- **What you are asked to do**: Go through the material under this sentence. Return every line holding "July".

▶

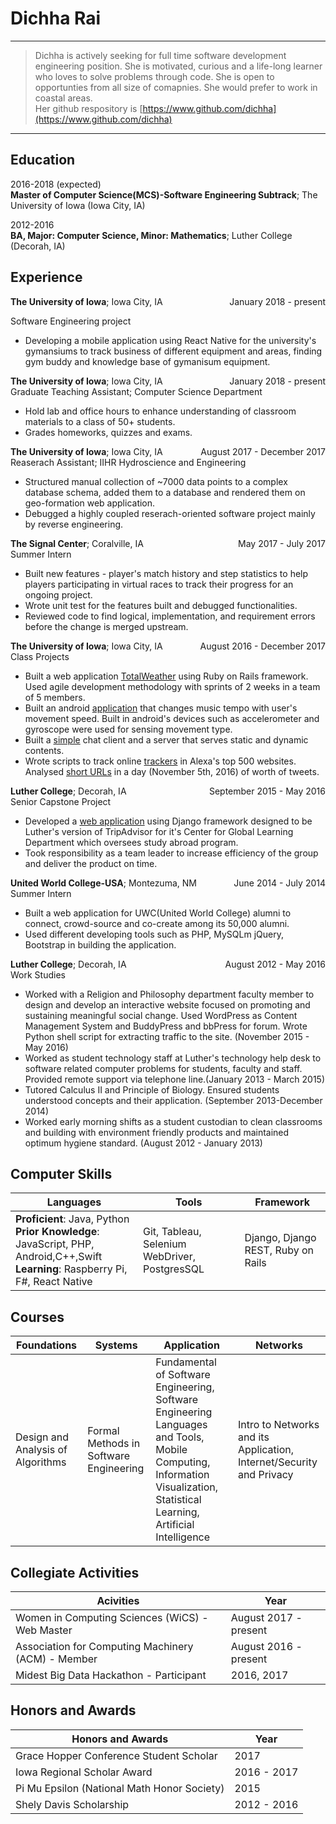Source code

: Dichha Rai
==========

---

>Dichha is actively seeking for full time software development engineering position. She is motivated, curious and a life-long learner who loves to solve problems through code. She is open to opportunties from all size of comapnies. She would prefer to work in coastal areas.<br>
Her github respository is [https://www.github.com/dichha](https://www.github.com/dichha)



---

Education
---------
2016-2018 (expected)<br>
**Master of Computer Science(MCS)-Software Engineering Subtrack**; The University of Iowa (Iowa City, IA)

2012-2016<br>
**BA, Major: Computer Science, Minor: Mathematics**; Luther College (Decorah, IA)

Experience
----------

<p style="text-align:left;margin:0; padding:0"><b>The University of Iowa</b>; Iowa City, IA <span style="float:right">January 2018 - present</span></p>

Software Engineering project
* Developing a mobile application using React Native for the university's gymansiums to track business of different equipment and areas, finding gym buddy and knowledge base of gymanisum equipment. 

<p style="text-align:left;margin:0; padding:0"><b>The University of Iowa</b>; Iowa City, IA <span style="float:right">January 2018 - present</span></p>
Graduate Teaching Assistant; Computer Science Department <br>

* Hold lab and office hours to enhance understanding of classroom materials to a class of 50+ students. 
* Grades homeworks, quizzes and exams.

<p style="text-align:left;margin:0; padding:0"><b>The University of Iowa</b>; Iowa City, IA <span style="float:right">August 2017 - December 2017</span></p> 
Reaserach Assistant; IIHR Hydroscience and Engineering 

* Structured manual collection of ~7000 data points to a complex database schema, added them to a database and rendered them on geo-formation web application.  
* Debugged a highly coupled reserach-oriented software project mainly by reverse engineering. 


<p style="text-align:left;margin:0; padding:0"><b>The Signal Center</b>; Coralville, IA <span style="float:right">May 2017 - July 2017</span></p>
Summer Intern<br>

* Built new features - player's match history and step statistics to help players participating in virtual races to track their progress for an ongoing project. 
* Wrote unit test for the features built and debugged functionalities. 
* Reviewed code to find logical, implementation, and requirement errors before the change is merged upstream. 

<p style="text-align:left;margin:0; padding:0"><b>The University of Iowa</b>; Iowa City, IA <span style="float:right">August 2016 - December 2017</span></p>
Class Projects<br>

* Built a web application [TotalWeather](http://totalweather.herokuapp.com/) using Ruby on Rails framework. Used agile development methodology with sprints of 2 weeks in a team of 5 members. 
* Built an android [application](https://github.com/dichha/mobile_computing)  that changes music tempo with user's movement speed. Built in android's devices such as accelerometer and gyroscope were used for sensing movement type. 
* Built a [simple](https://github.com/dichha/Intro-to-networks) chat client and a server that serves static and dynamic contents.
* Wrote scripts to track online [trackers](https://github.com/dichha/https://github.com/dichha/NetworkSecurityPrivacy/tree/master/Project1/scripts) in Alexa's top 500 websites. Analysed [short URLs](https://github.com/dichha/NetworkSecurityPrivacy/tree/master/Projects%20II/scripts) in a day (November 5th, 2016) of worth of tweets. 

<p style="text-align:left;margin:0; padding:0"><b>Luther College</b>; Decorah, IA <span style="float:right">September 2015 - May 2016</span></p>
Senior Capstone Project<br>

* Developed a [web application](https://github.com/dichha/NorseTrip) using Django framework designed to be Luther's version of TripAdvisor for it's Center for Global Learning Department which oversees study abroad program. 
* Took responsibility as a team leader to increase efficiency of the group and deliver the product on time. 

<p style="text-align:left;margin:0; padding:0"><b>United World College-USA</b>; Montezuma, NM <span style="float:right">June 2014 - July 2014</span></p>
Summer Intern

* Built a web application for UWC(United World College) alumni to connect, crowd-source and co-create among its 50,000 alumni. 
* Used different developing tools such as PHP, MySQLm jQuery, Bootstrap in building the application. 

<p style="text-align:left;margin:0; padding:0"><b>Luther College</b>; Decorah, IA <span style="float:right">August 2012 - May 2016</span></p>
Work Studies<br>

* Worked with a Religion and Philosophy department faculty member to design and develop an interactive website focused on promoting and sustaining meaningful social change. Used WordPress as Content Management System and BuddyPress and bbPress for forum. Wrote Python shell script for extracting traffic to the site. (November 2015 - May 2016)
* Worked as student technology staff at Luther's technology help desk to software related computer problems for students, faculty and staff. Provided remote support via telephone line.(January 2013 - March 2015)
* Tutored Calculus II and Principle of Biology. Ensured students understood concepts and their application. (September 2013-December 2014)
* Worked early morning shifts as a student custodian to clean classrooms and building with environment friendly products and maintained optimum hygiene standard. (August 2012 - January 2013)

Computer Skills
---------------

| Languages             |Tools           |Framework        |   
|-----------------------|----------------|-----------------|
|<b>Proficient</b>: Java, Python<br> <b>Prior Knowledge</b>: JavaScript, PHP, Android,C++,Swift<br> <b>Learning</b>: Raspberry Pi, F#, React Native| Git, Tableau, Selenium WebDriver, PostgresSQL | Django, Django REST, Ruby on Rails


Courses
--------

|Foundations| Systems| Application|Networks|
|-----------|--------|------------|--------|
|Design and Analysis of Algorithms | Formal Methods in Software Engineering | Fundamental of Software Engineering, Software Engineering Languages and Tools, Mobile Computing, Information Visualization, Statistical Learning, Artificial Intelligence| Intro to Networks and its Application, Internet/Security and Privacy 

Collegiate Activities
---------------------
|Acivities|Year|
|---------|----|
|Women in Computing Sciences (WiCS) - Web Master| August 2017 - present|
|Association for Computing Machinery (ACM) - Member| August 2016 - present|
|Midest Big Data Hackathon - Participant | 2016, 2017|

Honors and Awards
-----------------
|Honors and Awards | Year|
|------------------|-----|
|Grace Hopper Conference Student Scholar| 2017|
|Iowa Regional Scholar Award | 2016 - 2017|
|Pi Mu Epsilon (National Math Honor Society) | 2015|
|Shely Davis Scholarship | 2012 - 2016|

◀

- **Written answer**:
<p style="text-align:left;margin:0; padding:0"><b>The Signal Center</b>; Coralville, IA <span style="float:right">May 2017 - July 2017</span></p>
<p style="text-align:left;margin:0; padding:0"><b>United World College-USA</b>; Montezuma, NM <span style="float:right">June 2014 - July 2014</span></p>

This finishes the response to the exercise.